When I mentioned the soggy note under the windshield wiper to one of the officers who passed back and forth in a steady stream, he said it had disintegrated when they'd tried to extricate it. Gradually all the men and women left, and all the cars reversed, and I understood that the body had been removed and the last question had been asked. At least for tonight. I looked up at the clock. It was midnight, only two and a half hours since we'd left the Lowrys' house. Hayden had at last gone to sleep, and I'd put him in the infant seat, grateful for the chance to rest my arms, which were definitely worn out from the unaccustomed burden. I put my head down on the table. I must have dozed. When I looked at the clock again, it read twelve-thirty. Martin was standing by the table, looking at me. "Let's go to bed," he said, his voice empty.

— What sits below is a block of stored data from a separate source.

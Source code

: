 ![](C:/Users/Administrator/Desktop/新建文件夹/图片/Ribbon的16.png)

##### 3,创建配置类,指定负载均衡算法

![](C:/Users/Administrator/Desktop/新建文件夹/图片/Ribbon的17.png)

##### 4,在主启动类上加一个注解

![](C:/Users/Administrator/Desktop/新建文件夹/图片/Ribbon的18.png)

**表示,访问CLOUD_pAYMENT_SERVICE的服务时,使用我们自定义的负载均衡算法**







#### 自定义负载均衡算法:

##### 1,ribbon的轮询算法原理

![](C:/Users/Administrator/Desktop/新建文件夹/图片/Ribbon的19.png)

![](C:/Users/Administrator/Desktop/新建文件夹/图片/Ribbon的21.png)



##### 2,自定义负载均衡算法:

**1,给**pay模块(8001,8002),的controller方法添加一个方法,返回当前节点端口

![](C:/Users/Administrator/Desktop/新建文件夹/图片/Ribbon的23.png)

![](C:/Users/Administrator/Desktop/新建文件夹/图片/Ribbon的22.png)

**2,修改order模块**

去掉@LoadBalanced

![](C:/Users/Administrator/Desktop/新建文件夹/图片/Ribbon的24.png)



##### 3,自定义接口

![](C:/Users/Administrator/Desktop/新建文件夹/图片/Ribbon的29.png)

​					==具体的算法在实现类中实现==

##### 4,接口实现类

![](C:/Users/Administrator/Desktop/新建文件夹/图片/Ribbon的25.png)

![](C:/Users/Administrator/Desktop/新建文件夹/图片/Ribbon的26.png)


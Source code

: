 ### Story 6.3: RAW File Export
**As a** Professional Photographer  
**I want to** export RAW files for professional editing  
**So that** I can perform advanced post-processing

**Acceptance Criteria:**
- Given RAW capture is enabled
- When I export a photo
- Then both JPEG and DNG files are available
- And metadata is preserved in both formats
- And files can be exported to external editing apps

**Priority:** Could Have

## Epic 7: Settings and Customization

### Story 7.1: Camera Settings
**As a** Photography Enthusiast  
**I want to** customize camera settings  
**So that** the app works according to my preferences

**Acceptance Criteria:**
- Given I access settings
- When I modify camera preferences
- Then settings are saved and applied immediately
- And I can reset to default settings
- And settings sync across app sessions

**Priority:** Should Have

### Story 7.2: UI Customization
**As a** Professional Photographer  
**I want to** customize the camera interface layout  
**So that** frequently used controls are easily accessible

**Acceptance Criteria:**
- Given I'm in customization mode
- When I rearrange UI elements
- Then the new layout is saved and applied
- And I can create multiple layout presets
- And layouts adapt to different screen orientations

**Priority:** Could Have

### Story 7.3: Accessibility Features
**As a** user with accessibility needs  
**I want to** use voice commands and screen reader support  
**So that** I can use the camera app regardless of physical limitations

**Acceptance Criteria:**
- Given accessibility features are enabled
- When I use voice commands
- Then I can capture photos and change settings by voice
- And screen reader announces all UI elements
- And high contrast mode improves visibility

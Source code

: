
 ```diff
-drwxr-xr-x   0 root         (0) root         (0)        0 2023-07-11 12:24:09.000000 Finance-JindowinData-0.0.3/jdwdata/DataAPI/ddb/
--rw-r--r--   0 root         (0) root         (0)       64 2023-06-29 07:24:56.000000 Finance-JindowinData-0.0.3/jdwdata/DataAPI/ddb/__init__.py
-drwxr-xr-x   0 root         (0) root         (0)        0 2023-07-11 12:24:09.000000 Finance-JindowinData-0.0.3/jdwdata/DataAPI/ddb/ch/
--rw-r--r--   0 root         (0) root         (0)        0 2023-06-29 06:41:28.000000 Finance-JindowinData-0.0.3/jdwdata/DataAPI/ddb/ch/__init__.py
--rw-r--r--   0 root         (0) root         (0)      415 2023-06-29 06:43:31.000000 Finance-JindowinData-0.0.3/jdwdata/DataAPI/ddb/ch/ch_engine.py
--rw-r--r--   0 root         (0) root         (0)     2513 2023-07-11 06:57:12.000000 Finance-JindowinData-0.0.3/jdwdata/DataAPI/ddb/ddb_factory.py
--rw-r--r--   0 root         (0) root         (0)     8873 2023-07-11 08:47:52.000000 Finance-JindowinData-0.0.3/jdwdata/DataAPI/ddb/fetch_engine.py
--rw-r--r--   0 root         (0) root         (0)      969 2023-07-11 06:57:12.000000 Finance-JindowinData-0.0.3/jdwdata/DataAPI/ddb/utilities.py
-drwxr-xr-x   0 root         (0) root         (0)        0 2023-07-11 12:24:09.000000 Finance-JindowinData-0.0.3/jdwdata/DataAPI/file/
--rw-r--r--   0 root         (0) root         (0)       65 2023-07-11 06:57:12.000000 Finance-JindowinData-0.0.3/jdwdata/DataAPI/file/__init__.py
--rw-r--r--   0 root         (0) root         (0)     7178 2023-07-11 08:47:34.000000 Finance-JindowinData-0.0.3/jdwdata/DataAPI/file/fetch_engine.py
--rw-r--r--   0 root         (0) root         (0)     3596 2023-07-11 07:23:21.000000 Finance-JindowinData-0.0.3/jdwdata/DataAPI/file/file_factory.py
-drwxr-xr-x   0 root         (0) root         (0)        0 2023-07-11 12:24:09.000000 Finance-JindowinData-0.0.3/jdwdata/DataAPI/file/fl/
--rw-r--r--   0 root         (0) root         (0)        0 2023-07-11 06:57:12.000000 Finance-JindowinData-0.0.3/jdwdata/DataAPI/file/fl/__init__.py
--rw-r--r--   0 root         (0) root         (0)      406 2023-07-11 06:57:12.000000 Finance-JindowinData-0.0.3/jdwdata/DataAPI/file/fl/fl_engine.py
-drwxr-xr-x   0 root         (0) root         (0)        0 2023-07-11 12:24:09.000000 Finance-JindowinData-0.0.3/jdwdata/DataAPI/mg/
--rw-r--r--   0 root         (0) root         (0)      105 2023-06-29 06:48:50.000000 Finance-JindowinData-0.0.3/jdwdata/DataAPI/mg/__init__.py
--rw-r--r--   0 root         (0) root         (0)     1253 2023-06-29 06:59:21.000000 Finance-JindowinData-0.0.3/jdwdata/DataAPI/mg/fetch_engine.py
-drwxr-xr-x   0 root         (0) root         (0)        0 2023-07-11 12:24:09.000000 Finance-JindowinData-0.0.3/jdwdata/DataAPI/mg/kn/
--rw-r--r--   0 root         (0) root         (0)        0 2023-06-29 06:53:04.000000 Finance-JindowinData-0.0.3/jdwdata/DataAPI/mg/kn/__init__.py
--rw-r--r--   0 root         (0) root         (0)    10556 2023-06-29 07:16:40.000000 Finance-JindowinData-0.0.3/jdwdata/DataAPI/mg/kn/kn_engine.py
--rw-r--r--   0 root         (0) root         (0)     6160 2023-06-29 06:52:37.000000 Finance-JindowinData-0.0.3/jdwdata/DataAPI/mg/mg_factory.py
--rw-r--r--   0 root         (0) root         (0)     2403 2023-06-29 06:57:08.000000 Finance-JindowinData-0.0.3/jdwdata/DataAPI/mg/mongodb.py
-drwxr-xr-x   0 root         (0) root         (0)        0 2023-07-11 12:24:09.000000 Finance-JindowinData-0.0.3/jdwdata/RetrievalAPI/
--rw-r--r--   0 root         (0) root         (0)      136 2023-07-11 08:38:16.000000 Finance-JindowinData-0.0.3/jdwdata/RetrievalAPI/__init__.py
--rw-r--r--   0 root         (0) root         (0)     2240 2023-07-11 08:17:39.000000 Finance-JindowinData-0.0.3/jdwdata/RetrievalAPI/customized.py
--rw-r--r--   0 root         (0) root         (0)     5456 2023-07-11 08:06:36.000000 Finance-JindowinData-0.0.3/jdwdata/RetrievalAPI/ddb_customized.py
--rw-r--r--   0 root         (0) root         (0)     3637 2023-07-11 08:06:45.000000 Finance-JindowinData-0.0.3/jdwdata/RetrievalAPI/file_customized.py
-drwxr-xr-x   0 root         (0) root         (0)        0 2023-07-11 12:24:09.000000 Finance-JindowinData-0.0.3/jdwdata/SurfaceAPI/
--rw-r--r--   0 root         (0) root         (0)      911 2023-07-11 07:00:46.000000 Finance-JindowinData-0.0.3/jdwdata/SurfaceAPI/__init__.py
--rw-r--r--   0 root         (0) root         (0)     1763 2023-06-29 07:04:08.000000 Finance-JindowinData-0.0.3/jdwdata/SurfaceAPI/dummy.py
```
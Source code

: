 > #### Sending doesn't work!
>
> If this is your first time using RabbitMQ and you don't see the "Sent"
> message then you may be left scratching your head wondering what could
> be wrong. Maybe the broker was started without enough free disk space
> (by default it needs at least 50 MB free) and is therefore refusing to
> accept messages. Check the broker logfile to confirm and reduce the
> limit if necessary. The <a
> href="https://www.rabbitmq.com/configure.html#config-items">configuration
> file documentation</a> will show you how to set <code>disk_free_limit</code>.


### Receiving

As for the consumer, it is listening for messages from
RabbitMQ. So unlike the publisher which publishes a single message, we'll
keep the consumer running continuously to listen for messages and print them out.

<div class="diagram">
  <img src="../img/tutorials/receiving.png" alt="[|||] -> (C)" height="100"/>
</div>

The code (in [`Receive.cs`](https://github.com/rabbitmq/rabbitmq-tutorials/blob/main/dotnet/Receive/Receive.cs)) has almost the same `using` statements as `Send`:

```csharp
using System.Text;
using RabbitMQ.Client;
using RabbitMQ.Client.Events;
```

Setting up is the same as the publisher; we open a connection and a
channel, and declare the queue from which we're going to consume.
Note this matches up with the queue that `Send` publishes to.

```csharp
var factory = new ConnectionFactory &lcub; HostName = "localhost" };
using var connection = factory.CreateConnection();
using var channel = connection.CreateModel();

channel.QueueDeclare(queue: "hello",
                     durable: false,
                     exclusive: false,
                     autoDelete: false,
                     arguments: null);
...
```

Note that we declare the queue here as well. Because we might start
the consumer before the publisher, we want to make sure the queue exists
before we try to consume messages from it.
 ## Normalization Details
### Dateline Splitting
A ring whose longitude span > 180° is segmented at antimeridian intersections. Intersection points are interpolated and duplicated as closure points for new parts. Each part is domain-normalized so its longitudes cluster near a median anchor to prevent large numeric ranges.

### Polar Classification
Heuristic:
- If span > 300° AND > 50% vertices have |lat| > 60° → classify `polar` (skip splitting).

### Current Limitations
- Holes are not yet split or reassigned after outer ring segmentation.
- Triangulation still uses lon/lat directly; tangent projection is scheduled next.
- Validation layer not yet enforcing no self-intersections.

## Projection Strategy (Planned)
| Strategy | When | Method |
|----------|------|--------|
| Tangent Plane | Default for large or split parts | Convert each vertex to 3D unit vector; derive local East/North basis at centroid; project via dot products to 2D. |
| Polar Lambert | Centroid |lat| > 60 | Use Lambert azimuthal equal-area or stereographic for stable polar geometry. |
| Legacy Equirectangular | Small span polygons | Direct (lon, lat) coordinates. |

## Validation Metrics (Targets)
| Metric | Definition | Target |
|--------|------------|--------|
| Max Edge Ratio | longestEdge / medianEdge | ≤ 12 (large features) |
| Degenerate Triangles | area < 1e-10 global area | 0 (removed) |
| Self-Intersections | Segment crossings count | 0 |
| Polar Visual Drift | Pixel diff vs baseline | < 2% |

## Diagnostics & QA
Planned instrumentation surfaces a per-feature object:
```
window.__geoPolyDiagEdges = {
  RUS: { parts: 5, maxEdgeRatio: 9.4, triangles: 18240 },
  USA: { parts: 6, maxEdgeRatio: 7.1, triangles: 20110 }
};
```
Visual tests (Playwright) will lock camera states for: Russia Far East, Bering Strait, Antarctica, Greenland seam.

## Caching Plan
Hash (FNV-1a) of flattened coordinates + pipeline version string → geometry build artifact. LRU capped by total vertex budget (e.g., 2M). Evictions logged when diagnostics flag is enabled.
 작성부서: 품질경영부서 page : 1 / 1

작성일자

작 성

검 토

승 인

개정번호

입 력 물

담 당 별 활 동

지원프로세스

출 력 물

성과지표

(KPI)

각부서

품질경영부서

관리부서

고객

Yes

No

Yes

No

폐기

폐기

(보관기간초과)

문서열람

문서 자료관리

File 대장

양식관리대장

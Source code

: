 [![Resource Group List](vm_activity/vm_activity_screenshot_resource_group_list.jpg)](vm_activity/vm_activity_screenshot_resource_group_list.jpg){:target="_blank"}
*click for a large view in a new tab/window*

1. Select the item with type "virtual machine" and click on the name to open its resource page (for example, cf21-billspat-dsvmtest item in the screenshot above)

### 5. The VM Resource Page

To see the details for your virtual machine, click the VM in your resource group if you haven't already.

"We have to get the portable crib for the baby," I pointed out, trying to sound practical rather than aggrieved.
He stared at Hayden almost in astonishment, as if he'd assumed the police had taken the baby with them, too.
"Oh my God," he said wearily.
I bit my tongue to keep from speaking.
After what I considered more than enough time for him to volunteer, I said in a tight voice, "If you'll keep an eye on him, I'll go get it." "Okay," said Martin, to my complete amazement. He sat in another chair and propped his chin on his hand, looking at the baby's face as if he'd never seen one.
Gritting my teeth and simply ducking under the crime scene tape, I went up those apartment stairs once more, maneuvering carefully around the bloodstains and wondering who the hell would clean them up. Probably me, I figured. I was building up a good head of grievance.
It was a shock to see how messy the apartment was. Of course, they'd searched for evidence about the crime and Regina's whereabouts. I don't know why I'd assumed they'd leave it neat. I shook my head in disgust with my own naiveté and snatched up a flattened contraption I assumed was the portable crib. There were assembly directions on a white rectangle attached to the pastel bumper sort of thing. I was pathetically grateful.
I was so scared I wouldn't hear the baby if he woke in the night that I laboriously assembled the crib right by our bed. Martin didn't comment. At least he carried the diaper bag up after me, and at least I managed to lay Hayden down without waking him. I perceived Hayden as a baby - instead of a massive problem - for one moment, before exhaustion took over; for that moment, I saw the smooth pale skin, the tiny fingers, the sweet crease of the neck, and it took my breath away.
Then he was once more a terrifyingly fragile being who was (it seemed) my sole responsibility, and I was totally ignorant of how to take care of him. I sighed, pulled off my clothes, and tossed them into the wicker basket in the bathroom. I pulled on my blue nightgown, brushed my teeth, and sank into bed. I registered that Martin was turning out the light before I retreated into sleep.
"Was it our hatchet?" Martin was asking me.
"Uhmm?"
"Roe, was that our hatchet?"
I considered, my head still pillowed on my arms. I felt warm and comfortable, but as soon as I really woke, misery was just waiting to pounce. I rolled over, snuggled up to my husband.